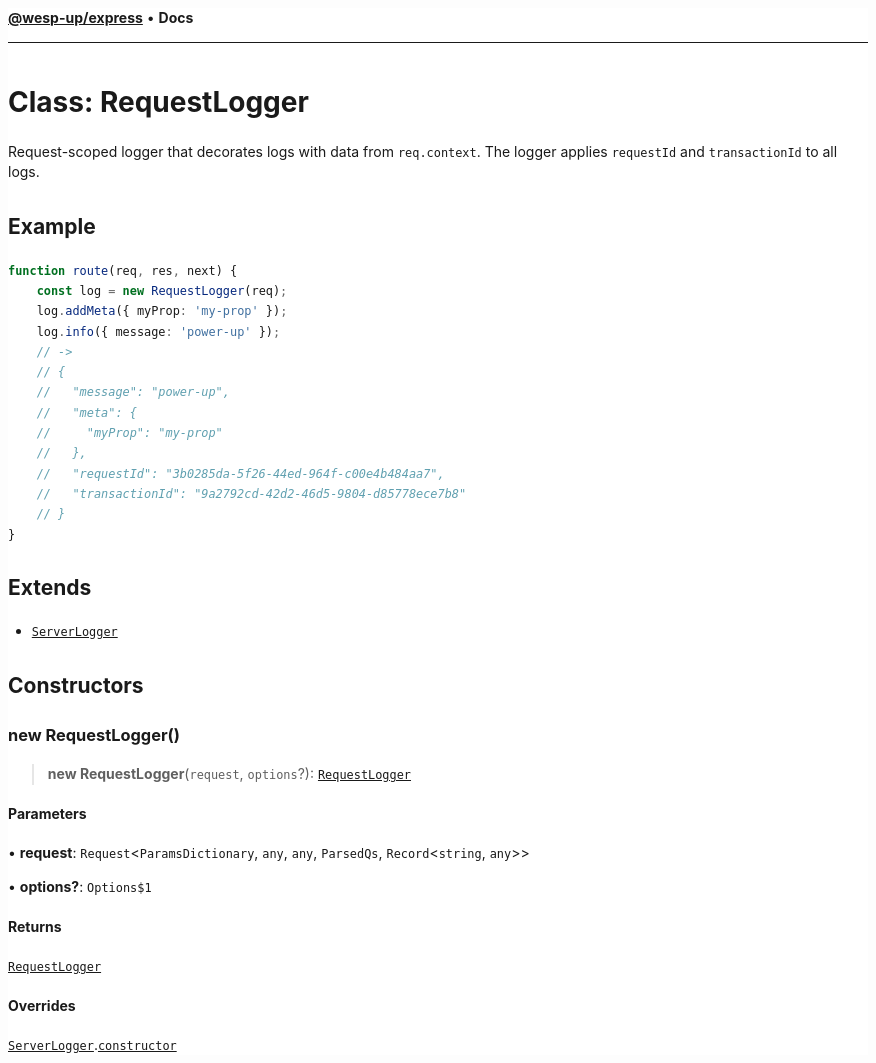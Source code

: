 [**@wesp-up/express**](../README.md) • **Docs**

***

# Class: RequestLogger

Request-scoped logger that decorates logs with data from `req.context`. The
logger applies `requestId` and `transactionId` to all logs.

## Example

```typescript
function route(req, res, next) {
    const log = new RequestLogger(req);
    log.addMeta({ myProp: 'my-prop' });
    log.info({ message: 'power-up' });
    // ->
    // {
    //   "message": "power-up",
    //   "meta": {
    //     "myProp": "my-prop"
    //   },
    //   "requestId": "3b0285da-5f26-44ed-964f-c00e4b484aa7",
    //   "transactionId": "9a2792cd-42d2-46d5-9804-d85778ece7b8"
    // }
}
```

## Extends

- [`ServerLogger`](ServerLogger.md)

## Constructors

### new RequestLogger()

> **new RequestLogger**(`request`, `options`?): [`RequestLogger`](RequestLogger.md)

#### Parameters

• **request**: `Request`\<`ParamsDictionary`, `any`, `any`, `ParsedQs`, `Record`\<`string`, `any`\>\>

• **options?**: `Options$1`

#### Returns

[`RequestLogger`](RequestLogger.md)

#### Overrides

[`ServerLogger`](ServerLogger.md).[`constructor`](ServerLogger.md#constructors)
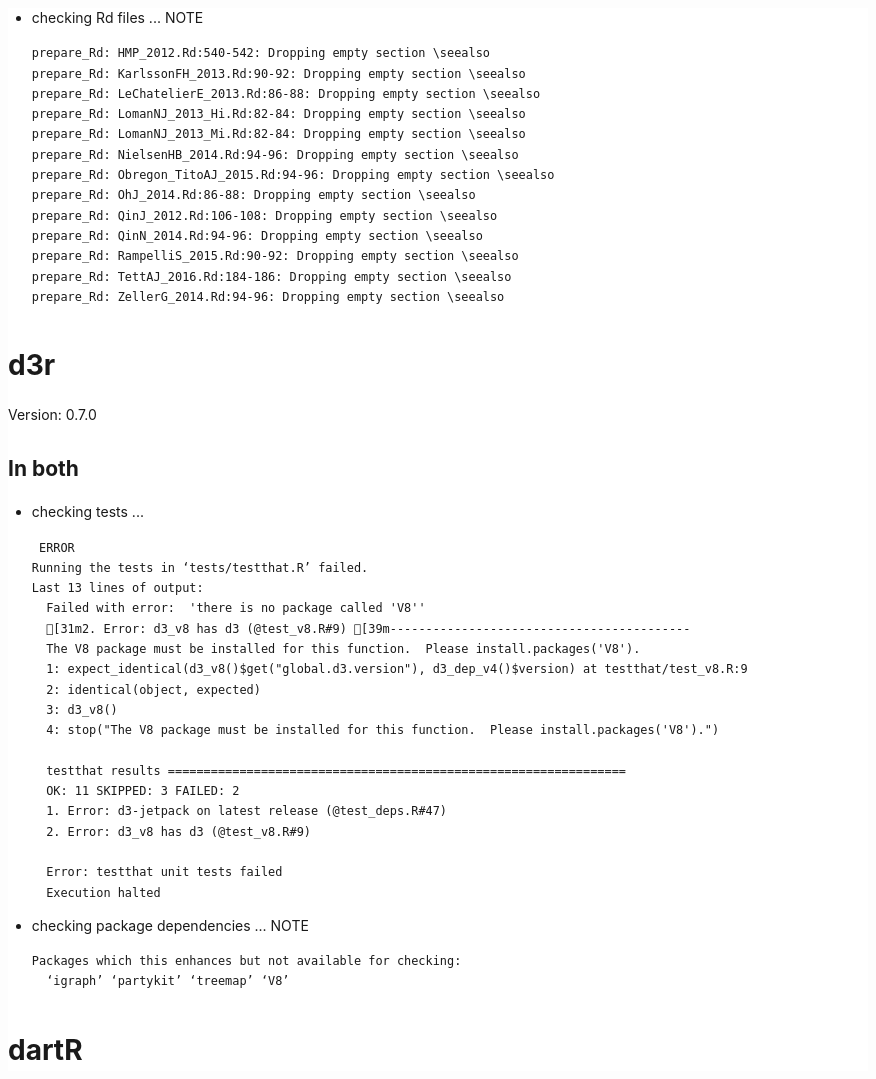 *   checking Rd files ... NOTE
    ```
    prepare_Rd: HMP_2012.Rd:540-542: Dropping empty section \seealso
    prepare_Rd: KarlssonFH_2013.Rd:90-92: Dropping empty section \seealso
    prepare_Rd: LeChatelierE_2013.Rd:86-88: Dropping empty section \seealso
    prepare_Rd: LomanNJ_2013_Hi.Rd:82-84: Dropping empty section \seealso
    prepare_Rd: LomanNJ_2013_Mi.Rd:82-84: Dropping empty section \seealso
    prepare_Rd: NielsenHB_2014.Rd:94-96: Dropping empty section \seealso
    prepare_Rd: Obregon_TitoAJ_2015.Rd:94-96: Dropping empty section \seealso
    prepare_Rd: OhJ_2014.Rd:86-88: Dropping empty section \seealso
    prepare_Rd: QinJ_2012.Rd:106-108: Dropping empty section \seealso
    prepare_Rd: QinN_2014.Rd:94-96: Dropping empty section \seealso
    prepare_Rd: RampelliS_2015.Rd:90-92: Dropping empty section \seealso
    prepare_Rd: TettAJ_2016.Rd:184-186: Dropping empty section \seealso
    prepare_Rd: ZellerG_2014.Rd:94-96: Dropping empty section \seealso
    ```

# d3r

Version: 0.7.0

## In both

*   checking tests ...
    ```
     ERROR
    Running the tests in ‘tests/testthat.R’ failed.
    Last 13 lines of output:
      Failed with error:  'there is no package called 'V8''
      [31m2. Error: d3_v8 has d3 (@test_v8.R#9) [39m------------------------------------------
      The V8 package must be installed for this function.  Please install.packages('V8').
      1: expect_identical(d3_v8()$get("global.d3.version"), d3_dep_v4()$version) at testthat/test_v8.R:9
      2: identical(object, expected)
      3: d3_v8()
      4: stop("The V8 package must be installed for this function.  Please install.packages('V8').")
      
      testthat results ================================================================
      OK: 11 SKIPPED: 3 FAILED: 2
      1. Error: d3-jetpack on latest release (@test_deps.R#47) 
      2. Error: d3_v8 has d3 (@test_v8.R#9) 
      
      Error: testthat unit tests failed
      Execution halted
    ```

*   checking package dependencies ... NOTE
    ```
    Packages which this enhances but not available for checking:
      ‘igraph’ ‘partykit’ ‘treemap’ ‘V8’
    ```

# dartR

### EXERCISE PROMPT
The word "install" appears in some lines above. Return every one of those lines.

### ANSWER
      The V8 package must be installed for this function.  Please install.packages('V8').
      4: stop("The V8 package must be installed for this function.  Please install.packages('V8').")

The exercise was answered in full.